Return the lines below that carry the word "representing".

» Data provided:
--
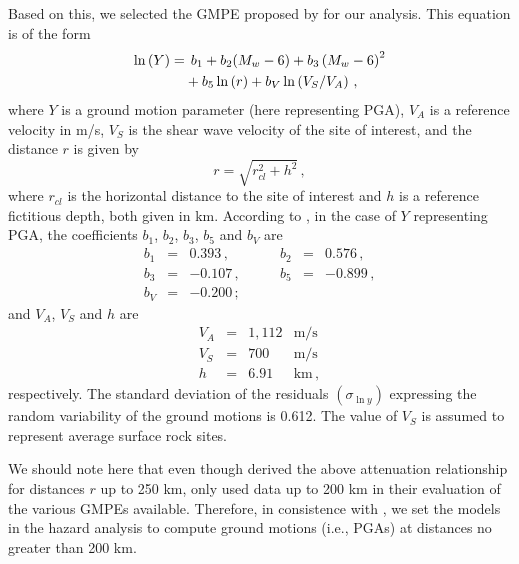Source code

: Based on this, we selected the GMPE proposed by \citet{Kalkan2004} for our analysis. This equation is of the form
% 
\begin{align}
	\ln \left( Y \right) =
		& \hspace{1ex} b_1 + b_2(M_w - 6) + b_3 \left( M_w - 6 \right)^{2} \nonumber \\ 
		& + b_5 \ln \left( r \right) + b_V \ln \left( V_S / V_A \right)
	\, ,
\end{align}
% 
where $Y$ is a ground motion parameter (here representing PGA), $V_A$ is a reference velocity in m/s, $V_S$ is the shear wave velocity of the site of interest, and the distance $r$ is given by
% 
\begin{equation}
	r= \sqrt{ r^2_{\mathit{cl}} + h^2 }
	\, ,
\end{equation}
% 
where $r_{\mathit{cl}}$ is the horizontal distance to the site of interest and $h$ is a reference fictitious depth, both given in km. According to \citet{Kalkan2004}, in the case of $Y$ representing PGA, the coefficients $b_1$, $b_2$, $b_3$, $b_5$ and $b_V$ are
% 
\begin{equation}
\begin{array}{lcrlcr} 
	b_1 &=&  0.393   \,,&\hspace{2em}   b_2 &=& 0.576\,,   \\
	b_3 &=& -0.107   \,,&\hspace{2em}   b_5 &=& -0.899\,,  \\
	b_V &=& -0.200   \,; 
	\nonumber
\end{array}
\end{equation}
% 
and $V_A$, $V_S$ and $h$ are
% 
\begin{equation}
\begin{array}{lcrl} 
	V_A &=& 1,112 & \mathrm{m/s}	\\
	V_S &=&   700 & \mathrm{m/s}	\\
	h   &=&  6.91 & \mathrm{km}\,,
	\nonumber
\end{array}
\end{equation}
% 
respectively. The standard deviation of the residuals $(\sigma_{\ln y})$ expressing the random variability of the ground motions is 0.612. The value of $V_S$ is assumed to represent average surface rock sites.

We should note here that even though \citet{Kalkan2004} derived the above attenuation relationship for distances $r$ up to 250 km, \citet{Zafarani2014} only used data up to 200 km in their evaluation of the various GMPEs available. Therefore, in consistence with \citet{Zafarani2014}, we set the models in the hazard analysis to compute ground motions (i.e., PGAs) at distances no greater than 200 km.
--
» Solution:
where $Y$ is a ground motion parameter (here representing PGA), $V_A$ is a reference velocity in m/s, $V_S$ is the shear wave velocity of the site of interest, and the distance $r$ is given by
where $r_{\mathit{cl}}$ is the horizontal distance to the site of interest and $h$ is a reference fictitious depth, both given in km. According to \citet{Kalkan2004}, in the case of $Y$ representing PGA, the coefficients $b_1$, $b_2$, $b_3$, $b_5$ and $b_V$ are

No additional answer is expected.